A proposito di questo, la tua musica è quanto di più live oriented si possa desiderare. Quanto soffri all’idea di non poter presentare al pubblico la tua musica nella sua dimensione ideale?
Quello che ho capito di me stessa è che sono una persona che si adatta senza troppi problemi. Prima del mio primo contratto discografico sono stata on the road per tre anni e mezzo, girando l’America in lungo e in largo. Quando poi ho firmato nel 2006 prima con Universal Music poi con SoBe Entertainment, mi sono fermata per cinque lunghi anni. All’inizio non ci ho pensato così tanto e mi sono accorta del fatto che mi fosse mancato solo quando ho ripreso a farlo. Ed è così anche adesso: non ci sto pensando più di tanto.

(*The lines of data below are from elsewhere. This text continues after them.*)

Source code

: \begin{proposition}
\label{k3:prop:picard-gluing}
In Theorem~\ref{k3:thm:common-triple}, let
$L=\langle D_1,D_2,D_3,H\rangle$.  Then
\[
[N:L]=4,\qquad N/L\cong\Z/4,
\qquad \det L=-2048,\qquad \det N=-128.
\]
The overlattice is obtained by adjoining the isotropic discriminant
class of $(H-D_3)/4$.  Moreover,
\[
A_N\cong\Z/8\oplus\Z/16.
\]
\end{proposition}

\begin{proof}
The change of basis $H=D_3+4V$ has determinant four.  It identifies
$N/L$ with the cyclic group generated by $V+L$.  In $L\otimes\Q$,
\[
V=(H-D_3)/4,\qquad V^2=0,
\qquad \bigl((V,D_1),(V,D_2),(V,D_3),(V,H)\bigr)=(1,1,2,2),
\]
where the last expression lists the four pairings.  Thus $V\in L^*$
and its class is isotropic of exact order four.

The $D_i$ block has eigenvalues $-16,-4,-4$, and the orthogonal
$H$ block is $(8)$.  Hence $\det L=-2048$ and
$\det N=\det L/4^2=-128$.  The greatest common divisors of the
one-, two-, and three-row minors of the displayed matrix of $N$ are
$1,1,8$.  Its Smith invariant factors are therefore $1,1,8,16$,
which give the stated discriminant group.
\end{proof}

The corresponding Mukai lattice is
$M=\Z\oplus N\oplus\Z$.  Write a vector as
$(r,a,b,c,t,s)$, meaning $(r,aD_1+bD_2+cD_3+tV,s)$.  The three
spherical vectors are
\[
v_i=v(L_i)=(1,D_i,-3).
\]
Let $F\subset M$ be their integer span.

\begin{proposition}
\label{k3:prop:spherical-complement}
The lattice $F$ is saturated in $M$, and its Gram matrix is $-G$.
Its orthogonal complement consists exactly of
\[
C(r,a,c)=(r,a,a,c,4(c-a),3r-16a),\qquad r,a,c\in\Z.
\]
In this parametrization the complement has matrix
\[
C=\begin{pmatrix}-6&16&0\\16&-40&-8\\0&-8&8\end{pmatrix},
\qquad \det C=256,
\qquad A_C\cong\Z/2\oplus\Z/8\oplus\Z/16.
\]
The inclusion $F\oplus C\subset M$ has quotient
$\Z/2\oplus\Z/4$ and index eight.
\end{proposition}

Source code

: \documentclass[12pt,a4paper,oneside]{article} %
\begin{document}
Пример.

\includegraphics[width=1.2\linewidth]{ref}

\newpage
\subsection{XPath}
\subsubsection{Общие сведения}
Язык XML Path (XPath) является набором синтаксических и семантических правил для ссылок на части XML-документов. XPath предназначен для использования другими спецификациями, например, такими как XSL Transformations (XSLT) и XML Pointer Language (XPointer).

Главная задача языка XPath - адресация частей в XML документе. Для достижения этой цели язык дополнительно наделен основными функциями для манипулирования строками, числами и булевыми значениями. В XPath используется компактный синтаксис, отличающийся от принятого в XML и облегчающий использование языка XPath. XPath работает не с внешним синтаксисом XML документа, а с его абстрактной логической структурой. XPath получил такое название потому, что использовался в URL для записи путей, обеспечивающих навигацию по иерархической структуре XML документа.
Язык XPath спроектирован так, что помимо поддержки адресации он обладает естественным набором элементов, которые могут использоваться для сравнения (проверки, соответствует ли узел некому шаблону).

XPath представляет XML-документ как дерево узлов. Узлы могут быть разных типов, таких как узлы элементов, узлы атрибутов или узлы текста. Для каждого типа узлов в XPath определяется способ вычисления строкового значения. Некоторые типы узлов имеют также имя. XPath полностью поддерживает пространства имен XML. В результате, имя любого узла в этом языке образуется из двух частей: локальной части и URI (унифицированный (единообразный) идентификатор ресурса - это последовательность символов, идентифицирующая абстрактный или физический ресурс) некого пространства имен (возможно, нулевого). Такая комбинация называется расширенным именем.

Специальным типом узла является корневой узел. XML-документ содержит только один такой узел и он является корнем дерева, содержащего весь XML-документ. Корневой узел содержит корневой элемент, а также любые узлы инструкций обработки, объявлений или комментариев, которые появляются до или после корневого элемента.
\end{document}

Non farai quindi livestream?
Sarò onesta, non mi piacciono questi concerti da salotto, li trovo decisamente fastidiosi. Io sono un fottuto marinaio, non posso mica navigare dal mio salotto. Quando ci daranno il via libera, tornerò sul palco. Pensarci ora mi rende solo fottutamente nostalgica.

Qualcuno ha detto che la nostalgia è la felicità di essere tristi.
Questa frase potrei utilizzarla nel mio prossimo pezzo.